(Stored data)
:::

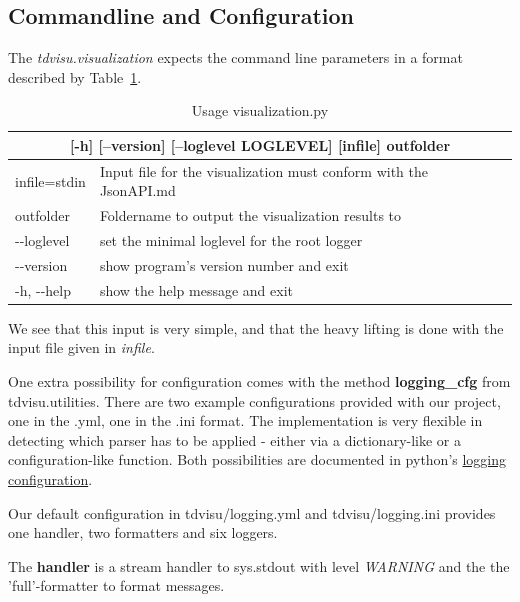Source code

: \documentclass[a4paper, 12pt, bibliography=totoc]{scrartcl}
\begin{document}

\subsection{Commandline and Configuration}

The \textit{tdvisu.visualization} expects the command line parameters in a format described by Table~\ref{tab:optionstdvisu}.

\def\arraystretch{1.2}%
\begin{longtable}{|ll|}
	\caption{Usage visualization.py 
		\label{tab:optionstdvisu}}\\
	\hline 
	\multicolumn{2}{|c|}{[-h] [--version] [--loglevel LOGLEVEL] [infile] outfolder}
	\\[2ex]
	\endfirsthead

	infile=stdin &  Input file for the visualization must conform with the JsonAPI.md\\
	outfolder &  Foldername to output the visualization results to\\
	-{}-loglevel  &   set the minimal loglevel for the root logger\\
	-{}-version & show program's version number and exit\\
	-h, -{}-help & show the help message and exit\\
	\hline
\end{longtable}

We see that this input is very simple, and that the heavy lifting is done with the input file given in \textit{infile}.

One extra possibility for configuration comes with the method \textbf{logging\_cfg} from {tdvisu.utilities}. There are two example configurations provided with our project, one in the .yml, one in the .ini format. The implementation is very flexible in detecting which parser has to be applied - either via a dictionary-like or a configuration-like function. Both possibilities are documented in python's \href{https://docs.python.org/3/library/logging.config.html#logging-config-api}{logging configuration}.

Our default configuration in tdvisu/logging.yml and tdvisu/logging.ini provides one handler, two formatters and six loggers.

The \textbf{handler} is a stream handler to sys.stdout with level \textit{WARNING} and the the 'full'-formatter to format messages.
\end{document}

:::

• WHAT TO DO: Wherever a line of the records above contains the string "handler", copy that line out.

• SOLUTION TO THIS PROBLEM:
Our default configuration in tdvisu/logging.yml and tdvisu/logging.ini provides one handler, two formatters and six loggers.
The \textbf{handler} is a stream handler to sys.stdout with level \textit{WARNING} and the the 'full'-formatter to format messages.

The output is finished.